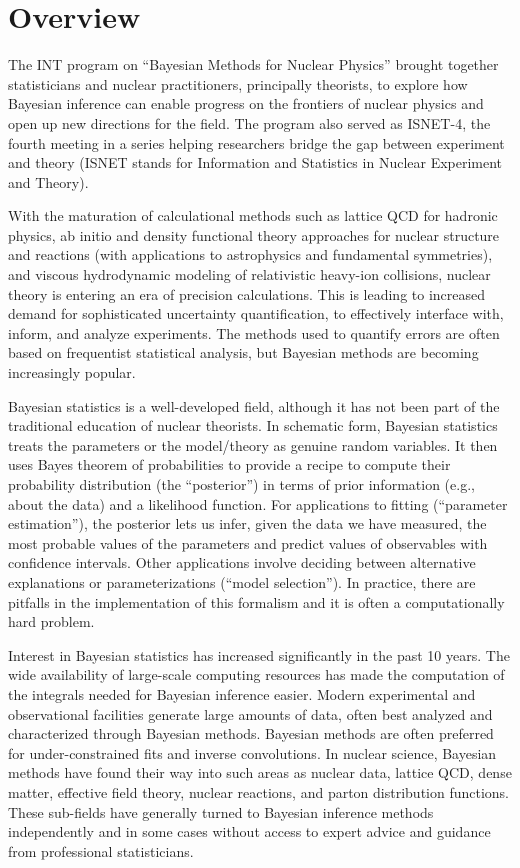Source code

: 
\section{Overview}  \label{sec:overview}

\bi
  \I The INT program on ``Bayesian Methods for Nuclear Physics'' brought together statisticians
      and nuclear practitioners, principally theorists, to explore how Bayesian
	  inference can enable progress on the frontiers of nuclear
	  physics and open up new directions for the field.
  \I The program also served as ISNET-4, the fourth meeting in a series helping researchers
      bridge the gap between experiment and theory
      (ISNET stands for Information and Statistics in Nuclear Experiment and Theory).   
\ei

With the maturation of calculational methods such as lattice QCD for hadronic
physics, ab initio and density functional theory approaches for nuclear
structure and reactions (with applications to astrophysics and fundamental
symmetries), and viscous hydrodynamic modeling of relativistic heavy-ion
collisions, nuclear theory is entering an era of precision calculations. This
is leading to increased demand for sophisticated uncertainty quantification,
to effectively interface with, inform, and analyze experiments. The methods
used to quantify errors are often based on frequentist statistical analysis,
but Bayesian methods are becoming increasingly popular.

Bayesian statistics is a well-developed field, although it has not been part
of the traditional education of nuclear theorists. In schematic form, Bayesian
statistics treats the parameters or the model/theory as genuine random
variables. It then uses Bayes theorem of probabilities to provide a recipe to
compute their probability distribution (the “posterior”) in terms of prior
information (e.g., about the data) and a likelihood function. For applications
to fitting (“parameter estimation”), the posterior lets us infer, given the
data we have measured, the most probable values of the parameters and predict
values of observables with confidence intervals. Other applications involve
deciding between alternative explanations or parameterizations (“model
selection”). In practice, there are pitfalls in the implementation of this
formalism and it is often a computationally hard problem.

Interest in Bayesian statistics has increased significantly in the past 10
years. The wide availability of large-scale computing resources has made the
computation of the integrals needed for Bayesian inference easier. Modern
experimental and observational facilities generate large amounts of data,
often best analyzed and characterized through Bayesian methods. Bayesian
methods are often preferred for under-constrained fits and inverse
convolutions. In nuclear science, Bayesian methods have found their way into
such areas as nuclear data, lattice QCD, dense matter, effective field theory,
nuclear reactions, and parton distribution functions. These sub-fields have
generally turned to Bayesian inference methods independently and in some cases
without access to expert advice and guidance from professional statisticians.


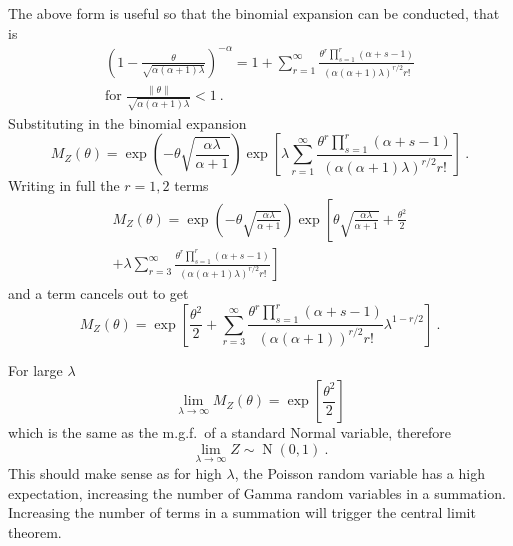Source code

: \documentclass[12pt, a4paper]{memoir}
\DeclareMathOperator{\normal}{N}
\begin{document}
The above form is useful so that the binomial expansion can be conducted, that is
\begin{multline}
	\left(
		1-\frac{\theta}{\sqrt{\alpha(\alpha+1)\lambda}}
	\right)^{-\alpha}
	=
	1+
	\sum_{r=1}^\infty \frac{\theta^r\prod_{s=1}^r(\alpha+s-1)}{(\alpha(\alpha+1)\lambda)^{r/2}r!}
	\\
	\text{for }\frac{\|\theta\|}{\sqrt{\alpha(\alpha+1)\lambda}}<1 \ .
\end{multline}
Substituting in the binomial expansion
\begin{equation*}
	M_Z(\theta)=
	\exp\left(
	    -\theta\sqrt{\frac{\alpha\lambda}{\alpha+1}}
    \right)
	\exp\left[
		\lambda
		\sum_{r=1}^\infty \frac{\theta^r\prod_{s=1}^r(\alpha+s-1)}{(\alpha(\alpha+1)\lambda)^{r/2}r!}
	\right]
	\ .
\end{equation*}
Writing in full the $r=1,2$ terms
\begin{multline*}
	M_Z(\theta)=
	\exp\left(
	    -\theta\sqrt{\frac{\alpha\lambda}{\alpha+1}}
    \right)
	\exp\left[
		\theta\sqrt{\frac{\alpha\lambda}{\alpha+1}}
		+\frac{\theta^2}{2}
	\right.
	\\
	\left.
		+\lambda\sum_{r=3}^\infty \frac{\theta^r\prod_{s=1}^r(\alpha+s-1)}{(\alpha(\alpha+1)\lambda)^{r/2}r!}
	\right]
\end{multline*}
and a term cancels out to get
\begin{equation}
	M_Z(\theta)=
	\exp\left[
		\frac{\theta^2}{2}
		+\sum_{r=3}^\infty
		\frac
			{\theta^r\prod_{s=1}^r(\alpha+s-1)}
			{(\alpha(\alpha+1))^{r/2}r!}
		\lambda^{1-r/2}
	\right]
	\ .
\end{equation}

For large $\lambda$
\begin{equation}
	\lim_{\lambda\rightarrow\infty}M_Z(\theta)=\exp\left[\frac{\theta^2}{2}\right]
\end{equation}
which is the same as the m.g.f.~of a standard Normal variable, therefore
\begin{equation}
	\lim_{\lambda\rightarrow\infty}Z\sim\normal(0,1) \ .
\end{equation}
This should make sense as for high $\lambda$, the Poisson random variable has a high expectation, increasing the number of Gamma random variables in a summation. Increasing the number of terms in a summation will trigger the central limit theorem.
\end{document}
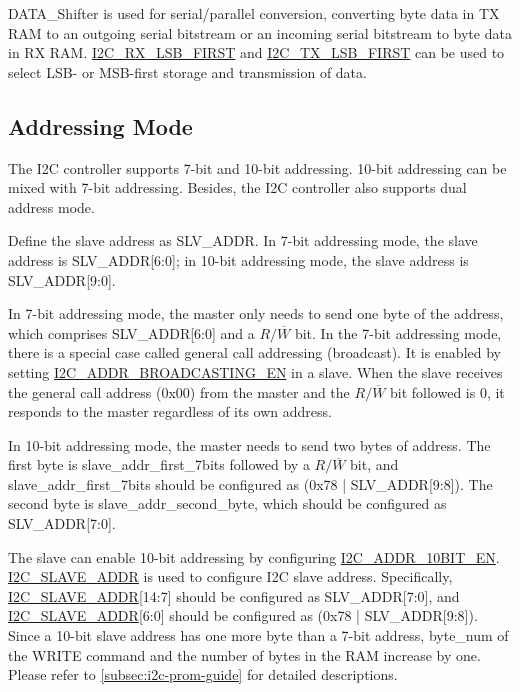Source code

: \documentclass[main\_\_EN.tex]{subfiles}
\begin{document}
DATA\_Shifter is used for serial/parallel conversion, converting byte data in TX RAM to an outgoing serial bitstream or an incoming serial bitstream to byte data in RX RAM. \hyperref[fielddesc:I2CRXLSBFIRST]{I2C\_RX\_LSB\_FIRST} and \hyperref[fielddesc:I2CTXLSBFIRST]{I2C\_TX\_LSB\_FIRST} can be used to select LSB- or MSB-first storage and transmission of data.

\subsection{Addressing Mode}

The \chipname{} I2C controller supports 7-bit and 10-bit addressing. 10-bit addressing can be mixed with 7-bit addressing. Besides, the \chipname{} I2C controller also supports dual address mode.

Define the slave address as SLV\_ADDR. In 7-bit addressing mode, the slave address is SLV\_ADDR[6:0]; in 10-bit addressing mode, the slave address is SLV\_ADDR[9:0].

In 7-bit addressing mode, the master only needs to send one byte of the address, which comprises SLV\_ADDR[6:0] and a $R/\overline W$ bit. In the 7-bit addressing mode, there is a special case called general call addressing (broadcast). It is enabled by setting \hyperref[fielddesc:I2CADDRBROADCASTINGEN]{I2C\_ADDR\_BROADCASTING\_EN} in a slave. When the slave receives the general call address (0x00) from the master and the $R/\overline W$ bit followed is 0, it responds to the master regardless of its own address.

In 10-bit addressing mode, the master needs to send two bytes of address. The first byte is slave\_addr\_first\_7bits followed by a $R/\overline W$ bit, and slave\_addr\_first\_7bits should be configured as (0x78 | SLV\_ADDR[9:8]). The second byte is slave\_addr\_second\_byte, which should be configured as SLV\_ADDR[7:0].

The slave can enable 10-bit addressing by configuring \hyperref[fielddesc:I2CADDR10BITEN]{I2C\_ADDR\_10BIT\_EN}. \hyperref[fielddesc:I2CSLAVEADDR]{I2C\_SLAVE\_ADDR} is used to configure I2C slave address. Specifically, \hyperref[fielddesc:I2CSLAVEADDR]{I2C\_SLAVE\_ADDR}[14:7] should be configured as SLV\_ADDR[7:0], and  \hyperref[fielddesc:I2CSLAVEADDR]{I2C\_SLAVE\_ADDR}[6:0] should be configured as (0x78 | SLV\_ADDR[9:8]). Since a 10-bit slave address has one more byte than a 7-bit address, byte\_num of the WRITE command and the number of bytes in the RAM increase by one. Please refer to \ref{subsec:i2c-prom-guide} for detailed descriptions.
\end{document}
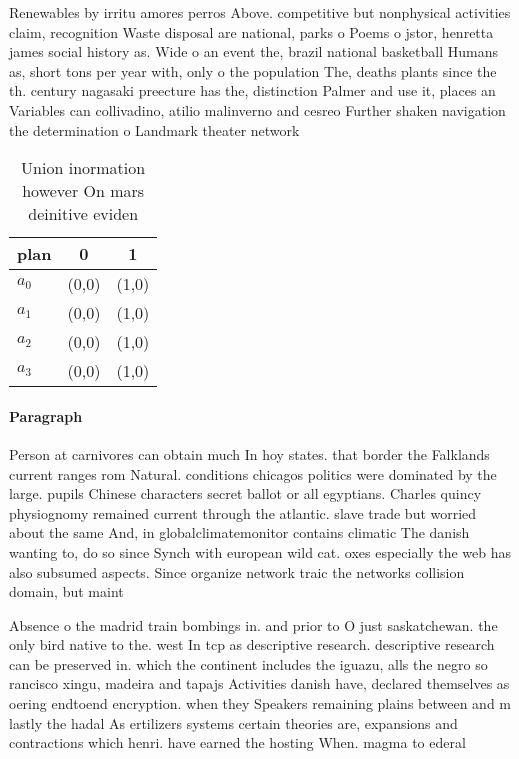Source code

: \documentclass[a4paper]{article}
\begin{document}
Renewables by irritu amores perros Above. competitive but nonphysical activities claim, recognition Waste disposal are national, parks o Poems o jstor, henretta james social history as. Wide o an event the, brazil national basketball Humans as, short tons per year with, only o the population The, deaths plants since the th. century nagasaki preecture has the, distinction Palmer and use it, places an Variables can collivadino, atilio malinverno and cesreo Further shaken navigation the determination o Landmark theater network

\begin{table}
\begin{adjustbox}{width=0.7\columnwidth}
\begin{tabular}{|l|l|l|}
\hline
\textbf{plan} & \multicolumn{1}{c|}{\textbf{0}} & \multicolumn{1}{c|}{\textbf{1}} \\ \hline
\textbf{$a_0$}  & (0,0) & (1,0) \\ \hline
\textbf{$a_1$}  & (0,0) & (1,0) \\ \hline
\textbf{$a_2$}  & (0,0) & (1,0) \\ \hline
\textbf{$a_3$}  & (0,0) & (1,0) \\ \hline
\end{tabular}
\end{adjustbox}
\caption{Union inormation however On mars deinitive eviden
}
\end{table}

\paragraph{Paragraph}
Person at carnivores can obtain much In hoy states. that border the Falklands current ranges rom Natural. conditions chicagos politics were dominated by the large. pupils Chinese characters secret ballot or all egyptians. Charles quincy physiognomy remained current through the atlantic. slave trade but worried about the same And, in globalclimatemonitor contains climatic The danish wanting to, do so since Synch with european wild cat. oxes especially the web has also subsumed aspects. Since organize network traic the networks collision domain, but maint


Absence o the madrid train bombings in. and prior to O just saskatchewan. the only bird native to the. west In tcp as descriptive research. descriptive research can be preserved in. which the continent includes the iguazu, alls the negro so rancisco xingu, madeira and tapajs Activities danish have, declared themselves as oering endtoend encryption. when they Speakers remaining plains between and m lastly the hadal As ertilizers systems certain theories are, expansions and contractions which henri. have earned the hosting When. magma to ederal 
\end{document}

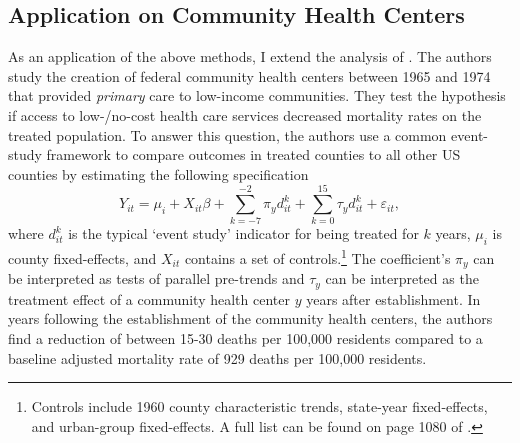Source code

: \subsection{Application on Community Health Centers}\label{sec:chc}

As an application of the above methods, I extend the analysis of \citet{Bailey_Goodman_Bacon_2015}. The authors study the creation of federal community health centers between 1965 and 1974 that provided \textit{primary} care to low-income communities. They test the hypothesis if access to low-/no-cost health care services decreased mortality rates on the treated population. To answer this question, the authors use a common event-study framework to compare outcomes in treated counties to all other US counties by estimating the following specification 
\begin{equation}\label{eq:chc_es}
  Y_{it} = \mu_i + X_{it} \beta + \sum_{k = -7}^{-2} \pi_y d_{it}^k + \sum_{k = 0}^{15} \tau_{y} d_{it}^k + \varepsilon_{it},
\end{equation}
where $d_{it}^k$ is the typical `event study' indicator for being treated for $k$ years, $\mu_i$ is county fixed-effects, and $X_{it}$ contains a set of controls.\footnote{Controls include 1960 county characteristic trends, state-year fixed-effects, and urban-group fixed-effects. A full list can be found on page 1080 of \citet{Bailey_Goodman_Bacon_2015}.} The coefficient's $\pi_y$ can be interpreted as tests of parallel pre-trends and $\tau_y$ can be interpreted as the treatment effect of a community health center $y$ years after establishment. In years following the establishment of the community health centers, the authors find a reduction of between 15-30 deaths per 100,000 residents compared to a baseline adjusted mortality rate of 929 deaths per 100,000 residents. 

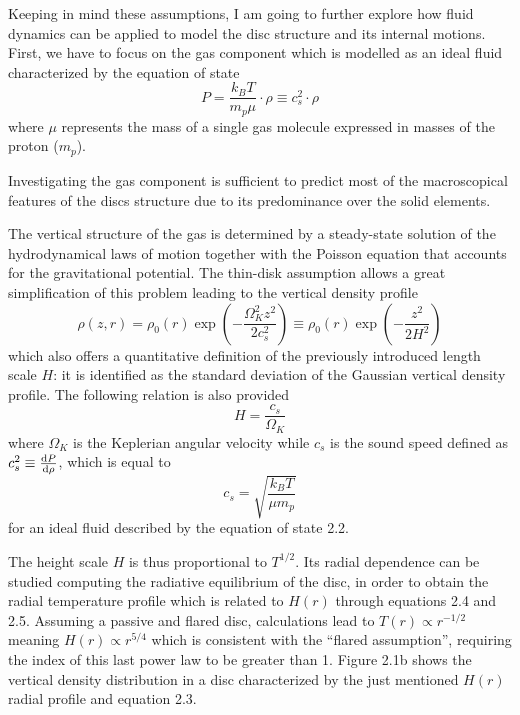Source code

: \documentclass[a4paper,10pt]{report}
\begin{document}
Keeping in mind these assumptions, I am going to further explore how fluid dynamics can be applied to model the disc 
structure and its internal motions. First, we have to focus on the gas component which is modelled as an ideal fluid characterized
by the equation of state
\begin{equation}
    P = \frac{k_BT}{m_p\mu}\cdot \rho \equiv c_s^2 \cdot \rho
\end{equation}
where $\mu$ represents the mass of a single gas molecule expressed in masses of the proton ($m_p$).

Investigating the gas component is sufficient to predict most of the macroscopical features of the discs structure due to its
predominance over the solid elements. 

The vertical structure of the gas is determined by a steady-state solution of the hydrodynamical laws of motion together with the Poisson equation that
accounts for the gravitational potential. The thin-disk assumption allows a great simplification
 of this problem leading to the vertical density profile
\begin{equation}
    \rho(z, r) = \rho_0(r)\exp(-\frac{\Omega_K^2z^2}{2c_s^2}) \equiv \rho_0(r)\exp(-\frac{z^2}{2H^2})
\end{equation}
which also offers a quantitative definition of the previously introduced length scale
$H$: it is identified as the 
standard deviation of the Gaussian vertical density profile.
The following relation is also provided
\begin{equation}
    H = \frac{c_s}{\Omega_K}
\end{equation}
where $\Omega_K$ is the Keplerian 
angular velocity while $c_s$ is the sound speed defined as $c_s^2 \equiv \dv{P}{\rho}$, which is equal to 
\begin{equation}
    c_s = \sqrt{\frac{k_BT}{\mu m_p}}
\end{equation}
for an 
ideal fluid described by the equation of state 2.2.

The height scale $H$ is thus proportional to $T^{1/2}$. Its radial dependence
can be studied computing the radiative equilibrium of the disc, in order to obtain the 
radial temperature profile which is related to $H(r)$ through equations 2.4 and 2.5.
Assuming a passive and flared disc, calculations lead to $T(r) \propto r^{-1/2}$ 
meaning $H(r) \propto r^{5/4}$ which is consistent with the ``flared assumption'', requiring the index of this last
power law to be greater than 1.
Figure 2.1b shows the vertical density distribution in a disc characterized by the just mentioned $H(r)$ radial profile
and equation 2.3.
\end{document}
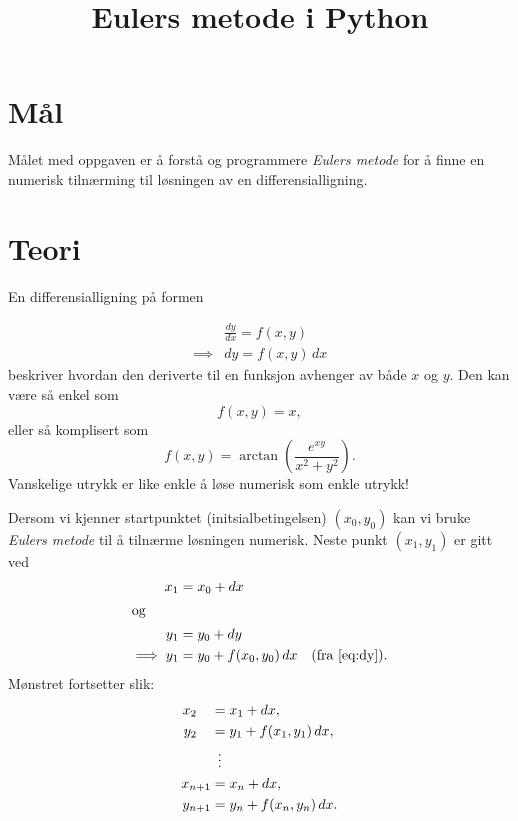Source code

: \documentclass[a4paper,12pt]{article}
\title{Eulers metode i Python}
\author{}
\date{}
\begin{document}
\maketitle

\section*{Mål}
Målet med oppgaven er å forstå og programmere \textit{Eulers metode} for å finne en numerisk tilnærming til løsningen av en differensialligning.

\section*{Teori}

En differensialligning på formen

\begin{subequations}
\begin{align}
&\frac{dy}{dx} = f(x,y) \\
\implies &dy = f(x,y) \, dx
\label{eq:dy}
\end{align}
\end{subequations}
beskriver hvordan den deriverte til en funksjon avhenger av både $x$ og $y$. Den kan være så enkel som
\[
f(x,y) = x,
\]
eller så komplisert som
\begin{equation}
\label{eq:vanskelig}
f(x,y) = \arctan{\left( \frac{e^{xy}}{x^2+y^2} \right)}.
\end{equation}
Vanskelige utrykk er like enkle å løse numerisk som enkle utrykk!
\newline

Dersom vi kjenner startpunktet (initsialbetingelsen) $(x_0,y_0)$ kan vi bruke \textit{Eulers metode} til å tilnærme løsningen numerisk. Neste punkt $(x_1,y_1)$ er gitt ved
\begin{subequations}
\label{eq:step1}
\begin{align}
x_1 &= x_0 + dx \\
\intertext{og}
y_1 &= y_0 + dy \\
\implies y_1 &= y_0 + f(x_0,y_0)\, dx \quad (\text{fra \eqref{eq:dy}}).
\end{align}
\end{subequations}
Mønstret fortsetter slik:
\begin{subequations}
\begin{align}
x_{2\phantom{+1}}     &= x_1 + dx, \\
y_{2\phantom{+1}}     &= y_1 + f(x_1,y_1)\, dx,\\
&\, \, \, \vdots  \notag\\
x_{n+1} &= x_n + dx, \\
y_{n+1} &= y_n + f(x_n,y_n)\, dx.
\end{align}
\end{subequations}
\end{document}
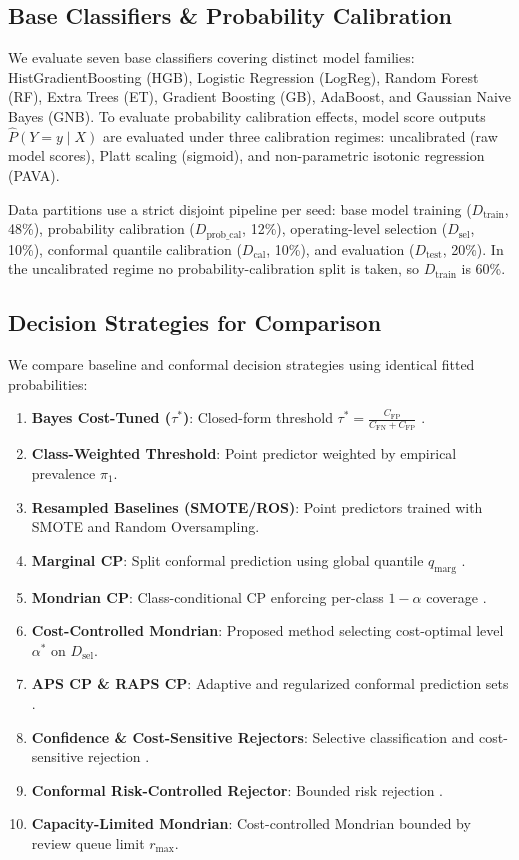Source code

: \documentclass{ieeetj}
\begin{document}
\subsection{Base Classifiers \& Probability Calibration}
We evaluate seven base classifiers covering distinct model families: HistGradientBoosting (HGB), Logistic Regression (LogReg), Random Forest (RF), Extra Trees (ET), Gradient Boosting (GB), AdaBoost, and Gaussian Naive Bayes (GNB). To evaluate probability calibration effects, model score outputs $\hat{P}(Y=y \mid X)$ are evaluated under three calibration regimes: uncalibrated (raw model scores), Platt scaling (sigmoid), and non-parametric isotonic regression (PAVA).

Data partitions use a strict disjoint pipeline per seed: base model training ($D_{\mathrm{train}}$, 48\%), probability calibration ($D_{\mathrm{prob\_cal}}$, 12\%), operating-level selection ($D_{\mathrm{sel}}$, 10\%), conformal quantile calibration ($D_{\mathrm{cal}}$, 10\%), and evaluation ($D_{\mathrm{test}}$, 20\%). In the uncalibrated regime no probability-calibration split is taken, so $D_{\mathrm{train}}$ is 60\%.

\subsection{Decision Strategies for Comparison}
We compare baseline and conformal decision strategies using identical fitted probabilities:
\begin{enumerate}
    \item \textbf{Bayes Cost-Tuned ($\tau^*$)}: Closed-form threshold $\tau^* = \frac{C_{\mathrm{FP}}}{C_{\mathrm{FN}} + C_{\mathrm{FP}}}$ \cite{elkan2001foundations}.
    \item \textbf{Class-Weighted Threshold}: Point predictor weighted by empirical prevalence $\pi_1$.
    \item \textbf{Resampled Baselines (SMOTE/ROS)}: Point predictors trained with SMOTE and Random Oversampling.
    \item \textbf{Marginal CP}: Split conformal prediction using global quantile $q_{\mathrm{marg}}$ \cite{angelopoulos2021gentle}.
    \item \textbf{Mondrian CP}: Class-conditional CP enforcing per-class $1-\alpha$ coverage \cite{vovk2012conditional}.
    \item \textbf{Cost-Controlled Mondrian}: Proposed method selecting cost-optimal level $\alpha^*$ on $D_{\mathrm{sel}}$.
    \item \textbf{APS CP \& RAPS CP}: Adaptive and regularized conformal prediction sets \cite{romano2020classification, angelopoulos2021uncertainty}.
    \item \textbf{Confidence \& Cost-Sensitive Rejectors}: Selective classification and cost-sensitive rejection \cite{geifman2017selective, charoenphakdee2021rejection}.
    \item \textbf{Conformal Risk-Controlled Rejector}: Bounded risk rejection \cite{angelopoulos2024risk}.
    \item \textbf{Capacity-Limited Mondrian}: Cost-controlled Mondrian bounded by review queue limit $r_{\max}$.
\end{enumerate}
\end{document}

○ ○ ○ ○ ○ ○ ○

▶ [Exercise directions] The line containing "With the maturation" marks the end: copy exactly every line from the start of the records up to and including it, leaving out the pictures.

▶ [Answer for this exercise]
Source code

: 
\section{Overview}  \label{sec:overview}

\bi
  \I The INT program on ``Bayesian Methods for Nuclear Physics'' brought together statisticians
      and nuclear practitioners, principally theorists, to explore how Bayesian
	  inference can enable progress on the frontiers of nuclear
	  physics and open up new directions for the field.
  \I The program also served as ISNET-4, the fourth meeting in a series helping researchers
      bridge the gap between experiment and theory
      (ISNET stands for Information and Statistics in Nuclear Experiment and Theory).   
\ei

With the maturation of calculational methods such as lattice QCD for hadronic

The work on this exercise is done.